Etats-Unis : l’anguille sous la roche

par Hélène Baudchon, économiste au Crédit Agricole

  • Les créations nettes d’emplois non agricoles se sont limitées à 103000 en décembre, mais le taux de chômage a reculé à 9,4%.
  • Le climat des affaires en décembre s’est un peu amélioré dans le secteur manufacturier et beaucoup dans les services.
  • D’après les Minutes du FOMC du 14 décembre, la barrière est haute pour modifier le QE2.

 

Les chiffres d’emploi en décembre ont pour le moins réservé des surprises. Alors que la prévision ADP de 297 000 créations nettes d’emplois salariés privés avait suscité d’importantes attentes (malgré l’anomalie), celles-ci ont été douchées par le chiffre officiel du BLS de seulement 103 000 créations (113 000 dans le privé à périmètre comparable). A retenir que ce chiffre est bien plus en ligne avec les autres indicateurs du marché du travail, en particulier les composantes « emplois » des enquêtes ISM. La révision en hausse des créations d’emplois en octobre et novembre vient néanmoins quelque peu compenser le petit chiffre de décembre. En fait, les 297 000 créations de l’ADP se retrouvent dans la série d’emploi total issue de l’enquête auprès des ménages. Combinée à une nouvelle contraction de la population active, cela explique l’importante baisse inattendue du taux de chômage à 9,4%. Les deux séries étant notoirement volatiles, la rapidité de ce recul n’est pas représentative de la tendance.

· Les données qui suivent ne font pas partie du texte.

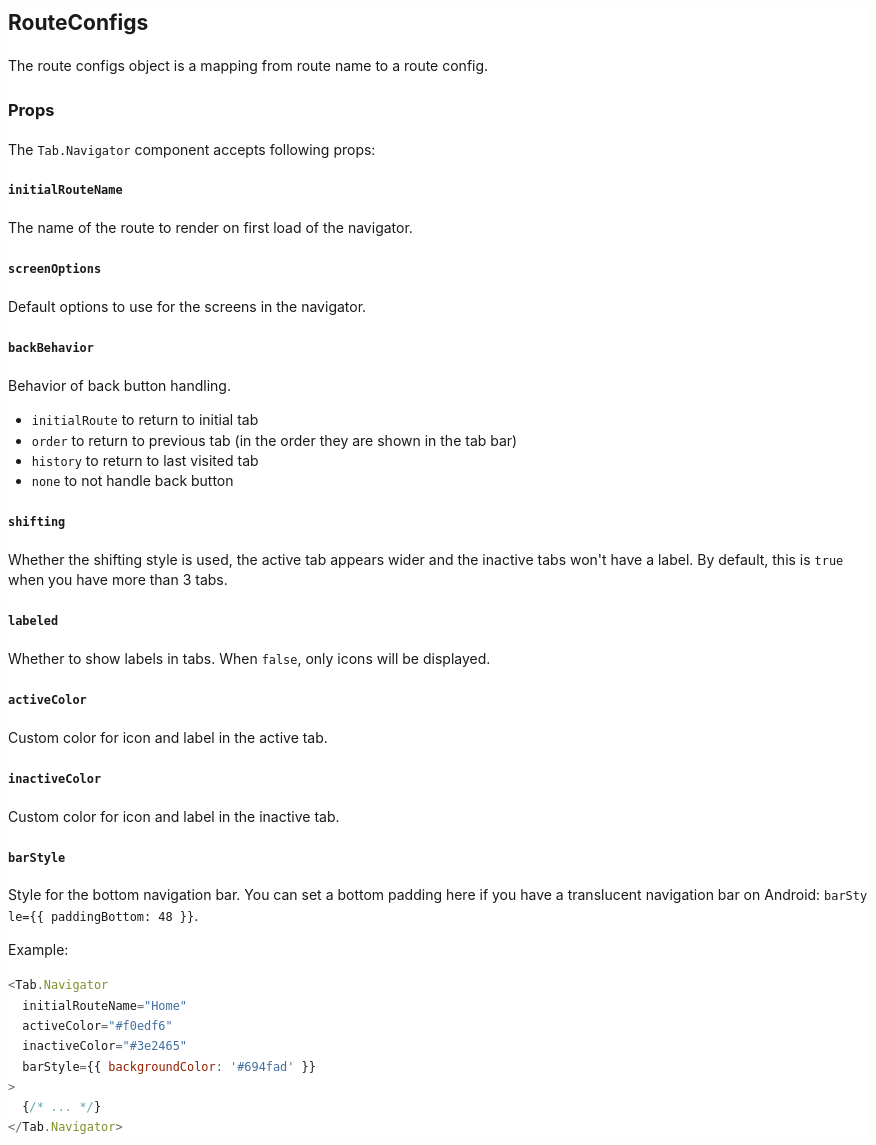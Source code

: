 ## RouteConfigs

The route configs object is a mapping from route name to a route config.

### Props

The `Tab.Navigator` component accepts following props:

#### `initialRouteName`

The name of the route to render on first load of the navigator.

#### `screenOptions`

Default options to use for the screens in the navigator.

#### `backBehavior`

Behavior of back button handling.

- `initialRoute` to return to initial tab
- `order` to return to previous tab (in the order they are shown in the tab bar)
- `history` to return to last visited tab
- `none` to not handle back button

#### `shifting`

Whether the shifting style is used, the active tab appears wider and the inactive tabs won't have a label. By default, this is `true` when you have more than 3 tabs.

#### `labeled`

Whether to show labels in tabs. When `false`, only icons will be displayed.

#### `activeColor`

Custom color for icon and label in the active tab.

#### `inactiveColor`

Custom color for icon and label in the inactive tab.

#### `barStyle`

Style for the bottom navigation bar. You can set a bottom padding here if you have a translucent navigation bar on Android: `barStyle={{ paddingBottom: 48 }}`.

Example:

<samp id="material-bottom-tab-styled" />

```js
<Tab.Navigator
  initialRouteName="Home"
  activeColor="#f0edf6"
  inactiveColor="#3e2465"
  barStyle={{ backgroundColor: '#694fad' }}
>
  {/* ... */}
</Tab.Navigator>
```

Le signal combiné de la nouvelle légère hausse en décembre de l’enquête ISM sur le climat des affaires auprès du secteur manufacturier (de 56,6 à 57) et de la hausse marquée de la même enquête auprès des secteurs non manufacturiers (de 55 à 57,1) est particulièrement encourageant, car il conforte les chances d’un mouvement auto-entretenu. Du côté du secteur manufacturier, la hausse des composantes « nouvelles commandes » et « production » contre-balance aisément la baisse des composantes « emplois » et « stocks ». Tout en sachant que ce secteur n’est pas représentatif de l’ensemble de l’économie, à ce niveau, l’indice ISM est tout de même compatible avec une croissance du PIB de 5%. Du côté des secteurs non manufacturiers, la remontée de l’indice est remarquable (plus haut niveau depuis mars 2006) et en ligne avec le rebond des ventes au détail au cours des derniers mois.

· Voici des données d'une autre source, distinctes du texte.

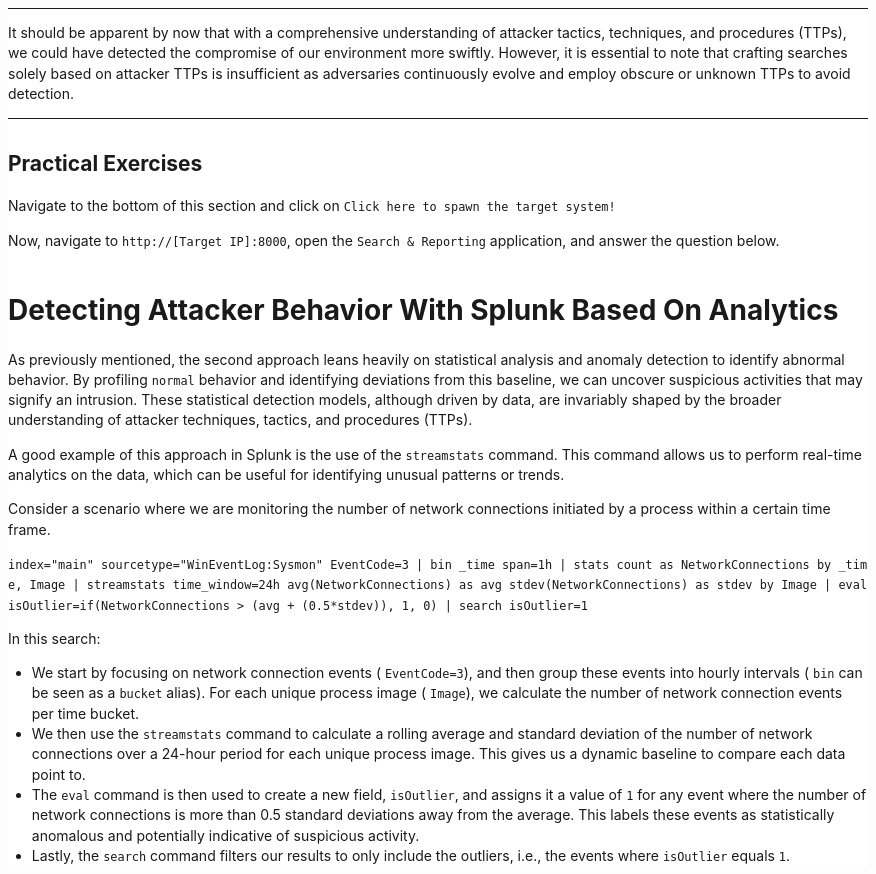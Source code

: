 * * *

It should be apparent by now that with a comprehensive understanding of attacker tactics, techniques, and procedures (TTPs), we could have detected the compromise of our environment more swiftly. However, it is essential to note that crafting searches solely based on attacker TTPs is insufficient as adversaries continuously evolve and employ obscure or unknown TTPs to avoid detection.

* * *

## Practical Exercises

Navigate to the bottom of this section and click on `Click here to spawn the target system!`

Now, navigate to `http://[Target IP]:8000`, open the `Search & Reporting` application, and answer the question below.


# Detecting Attacker Behavior With Splunk Based On Analytics

As previously mentioned, the second approach leans heavily on statistical analysis and anomaly detection to identify abnormal behavior. By profiling `normal` behavior and identifying deviations from this baseline, we can uncover suspicious activities that may signify an intrusion. These statistical detection models, although driven by data, are invariably shaped by the broader understanding of attacker techniques, tactics, and procedures (TTPs).

A good example of this approach in Splunk is the use of the `streamstats` command. This command allows us to perform real-time analytics on the data, which can be useful for identifying unusual patterns or trends.

Consider a scenario where we are monitoring the number of network connections initiated by a process within a certain time frame.

```shell
index="main" sourcetype="WinEventLog:Sysmon" EventCode=3 | bin _time span=1h | stats count as NetworkConnections by _time, Image | streamstats time_window=24h avg(NetworkConnections) as avg stdev(NetworkConnections) as stdev by Image | eval isOutlier=if(NetworkConnections > (avg + (0.5*stdev)), 1, 0) | search isOutlier=1

```

In this search:

- We start by focusing on network connection events ( `EventCode=3`), and then group these events into hourly intervals ( `bin` can be seen as a `bucket` alias). For each unique process image ( `Image`), we calculate the number of network connection events per time bucket.
- We then use the `streamstats` command to calculate a rolling average and standard deviation of the number of network connections over a 24-hour period for each unique process image. This gives us a dynamic baseline to compare each data point to.
- The `eval` command is then used to create a new field, `isOutlier`, and assigns it a value of `1` for any event where the number of network connections is more than 0.5 standard deviations away from the average. This labels these events as statistically anomalous and potentially indicative of suspicious activity.
- Lastly, the `search` command filters our results to only include the outliers, i.e., the events where `isOutlier` equals `1`.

Les Minutes du FOMC du 14 décembre ont apporté quelques précisions intéressantes sur le débat sur la taille ultime du QE2. On y apprend que l’apparente amélioration des perspectives de croissance et d’inflation n’a pas été considérée suffisante pour entraîner un ajustement du programme d’achats. Les membres du FOMC ont besoin de plus de temps pour accumuler plus d’information avant de pouvoir trancher. Pour certains, la barrière à franchir pour procéder à des changements est élevée. Certes, l’existence de risques haussiers sur la croissance est dûment mentionnée et, plus important, plusieurs participants sont d’avis que le risque de déflation aurait quelque peu diminué au cours des derniers mois. Cependant, les risques baissiers sur la croissance et l’inflation restent nombreux et importants. Concrètement, ce qui compte pour la Fed, c’est la vitesse des progrès en direction de ses objectifs de plein emploi et de stabilité des prix. Or ceux-ci devraient rester lents (et le rapport sur l’emploi de décembre va en ce sens) alors même que le chemin à parcourir est long.